### EXERCISE GOAL
Read the records below and report each line in which "sponsoring" occurs.

### DATA IN THIS EXERCISE
☆ ☆ ☆ ☆

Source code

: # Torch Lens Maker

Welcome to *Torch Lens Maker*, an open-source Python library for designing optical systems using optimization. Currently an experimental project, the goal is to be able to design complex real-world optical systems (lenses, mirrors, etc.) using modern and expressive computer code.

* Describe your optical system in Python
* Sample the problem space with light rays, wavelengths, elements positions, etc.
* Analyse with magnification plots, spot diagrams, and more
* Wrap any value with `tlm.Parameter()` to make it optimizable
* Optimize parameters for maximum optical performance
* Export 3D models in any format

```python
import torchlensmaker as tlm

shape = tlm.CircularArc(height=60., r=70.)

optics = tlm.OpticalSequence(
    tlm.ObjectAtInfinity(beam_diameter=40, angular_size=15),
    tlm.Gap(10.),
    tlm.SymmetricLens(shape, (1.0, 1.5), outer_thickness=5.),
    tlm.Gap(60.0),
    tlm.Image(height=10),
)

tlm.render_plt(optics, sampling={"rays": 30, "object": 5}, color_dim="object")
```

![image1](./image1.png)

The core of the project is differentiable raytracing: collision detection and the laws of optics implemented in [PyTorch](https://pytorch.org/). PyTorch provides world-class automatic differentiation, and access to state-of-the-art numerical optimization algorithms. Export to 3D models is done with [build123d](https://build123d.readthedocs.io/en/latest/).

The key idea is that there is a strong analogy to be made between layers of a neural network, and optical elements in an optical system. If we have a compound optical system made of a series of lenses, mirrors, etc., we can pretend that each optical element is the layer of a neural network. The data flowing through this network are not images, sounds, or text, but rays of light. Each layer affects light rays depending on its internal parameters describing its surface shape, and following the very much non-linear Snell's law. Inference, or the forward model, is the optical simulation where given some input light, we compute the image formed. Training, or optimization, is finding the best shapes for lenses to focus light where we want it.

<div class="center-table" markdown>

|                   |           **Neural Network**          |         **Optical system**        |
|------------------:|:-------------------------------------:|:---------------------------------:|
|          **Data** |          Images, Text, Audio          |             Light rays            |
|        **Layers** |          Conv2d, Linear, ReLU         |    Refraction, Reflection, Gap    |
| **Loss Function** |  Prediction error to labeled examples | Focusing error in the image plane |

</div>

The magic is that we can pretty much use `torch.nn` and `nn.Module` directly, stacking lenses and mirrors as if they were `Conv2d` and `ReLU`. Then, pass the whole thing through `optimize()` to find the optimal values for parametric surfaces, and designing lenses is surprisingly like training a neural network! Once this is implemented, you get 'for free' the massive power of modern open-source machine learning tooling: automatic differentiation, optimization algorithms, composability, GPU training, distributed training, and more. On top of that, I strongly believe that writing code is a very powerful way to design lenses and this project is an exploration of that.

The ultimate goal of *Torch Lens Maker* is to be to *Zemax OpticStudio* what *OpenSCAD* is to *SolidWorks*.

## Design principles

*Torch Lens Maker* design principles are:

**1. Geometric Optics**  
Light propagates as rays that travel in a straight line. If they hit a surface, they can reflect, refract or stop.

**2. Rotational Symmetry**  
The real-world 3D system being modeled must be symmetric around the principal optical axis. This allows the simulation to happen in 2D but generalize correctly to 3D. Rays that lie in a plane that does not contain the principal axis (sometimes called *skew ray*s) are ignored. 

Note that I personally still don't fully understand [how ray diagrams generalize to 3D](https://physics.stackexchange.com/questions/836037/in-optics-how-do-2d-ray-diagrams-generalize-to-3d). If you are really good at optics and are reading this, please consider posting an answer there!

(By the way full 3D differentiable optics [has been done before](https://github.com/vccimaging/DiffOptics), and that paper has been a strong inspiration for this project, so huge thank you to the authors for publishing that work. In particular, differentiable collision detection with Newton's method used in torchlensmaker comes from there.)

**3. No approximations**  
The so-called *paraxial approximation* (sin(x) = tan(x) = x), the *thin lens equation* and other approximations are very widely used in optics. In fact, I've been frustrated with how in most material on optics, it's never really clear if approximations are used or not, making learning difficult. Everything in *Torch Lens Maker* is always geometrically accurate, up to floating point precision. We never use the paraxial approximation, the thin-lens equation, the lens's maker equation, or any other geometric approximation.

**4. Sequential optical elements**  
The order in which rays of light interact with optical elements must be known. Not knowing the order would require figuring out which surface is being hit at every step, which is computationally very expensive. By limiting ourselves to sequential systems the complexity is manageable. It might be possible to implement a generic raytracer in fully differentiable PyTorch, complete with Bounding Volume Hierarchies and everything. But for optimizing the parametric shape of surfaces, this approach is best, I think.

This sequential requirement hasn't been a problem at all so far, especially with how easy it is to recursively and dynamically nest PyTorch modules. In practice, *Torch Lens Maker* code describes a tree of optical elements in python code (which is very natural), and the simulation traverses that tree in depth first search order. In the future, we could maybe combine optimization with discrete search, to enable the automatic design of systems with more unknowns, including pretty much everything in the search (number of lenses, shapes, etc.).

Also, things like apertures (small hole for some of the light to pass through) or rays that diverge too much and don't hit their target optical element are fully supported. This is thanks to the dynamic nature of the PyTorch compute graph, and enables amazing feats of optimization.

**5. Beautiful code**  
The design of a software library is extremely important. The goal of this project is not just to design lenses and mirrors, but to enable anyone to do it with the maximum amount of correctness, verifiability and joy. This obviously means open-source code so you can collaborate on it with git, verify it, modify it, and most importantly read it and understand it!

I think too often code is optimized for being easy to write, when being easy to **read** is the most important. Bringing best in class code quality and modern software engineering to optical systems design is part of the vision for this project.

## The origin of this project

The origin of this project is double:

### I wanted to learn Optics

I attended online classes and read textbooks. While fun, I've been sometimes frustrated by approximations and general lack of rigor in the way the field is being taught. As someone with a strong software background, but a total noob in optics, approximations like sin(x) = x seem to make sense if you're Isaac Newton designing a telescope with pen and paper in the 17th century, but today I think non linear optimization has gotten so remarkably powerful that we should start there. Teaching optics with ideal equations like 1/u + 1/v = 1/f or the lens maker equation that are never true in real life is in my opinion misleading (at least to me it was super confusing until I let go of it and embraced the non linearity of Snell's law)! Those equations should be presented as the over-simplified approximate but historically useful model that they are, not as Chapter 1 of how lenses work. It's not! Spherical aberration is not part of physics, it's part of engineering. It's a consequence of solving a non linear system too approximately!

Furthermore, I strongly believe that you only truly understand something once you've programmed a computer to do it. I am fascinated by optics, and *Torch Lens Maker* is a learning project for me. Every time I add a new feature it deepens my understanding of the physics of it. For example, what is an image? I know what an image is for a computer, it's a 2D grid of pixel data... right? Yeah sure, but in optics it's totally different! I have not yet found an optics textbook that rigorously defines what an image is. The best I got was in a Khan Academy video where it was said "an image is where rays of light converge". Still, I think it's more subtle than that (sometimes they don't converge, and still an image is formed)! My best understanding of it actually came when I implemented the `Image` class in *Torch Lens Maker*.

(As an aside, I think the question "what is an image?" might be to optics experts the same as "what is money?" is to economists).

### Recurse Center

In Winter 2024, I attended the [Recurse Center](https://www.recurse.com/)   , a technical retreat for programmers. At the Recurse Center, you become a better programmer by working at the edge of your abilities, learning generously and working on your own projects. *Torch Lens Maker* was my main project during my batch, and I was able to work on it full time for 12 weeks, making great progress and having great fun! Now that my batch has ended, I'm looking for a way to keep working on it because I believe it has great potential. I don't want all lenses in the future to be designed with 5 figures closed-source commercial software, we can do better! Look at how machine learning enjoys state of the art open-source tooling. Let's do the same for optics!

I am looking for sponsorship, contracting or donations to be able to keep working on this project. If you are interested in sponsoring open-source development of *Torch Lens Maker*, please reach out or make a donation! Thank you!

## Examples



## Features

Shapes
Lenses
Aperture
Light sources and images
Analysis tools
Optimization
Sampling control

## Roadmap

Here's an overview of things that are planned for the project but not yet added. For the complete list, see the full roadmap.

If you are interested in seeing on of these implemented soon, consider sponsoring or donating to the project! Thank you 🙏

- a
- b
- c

☆ ☆ ☆ ☆

### RESULT OF THE TASK
I am looking for sponsorship, contracting or donations to be able to keep working on this project. If you are interested in sponsoring open-source development of *Torch Lens Maker*, please reach out or make a donation! Thank you!
If you are interested in seeing on of these implemented soon, consider sponsoring or donating to the project! Thank you 🙏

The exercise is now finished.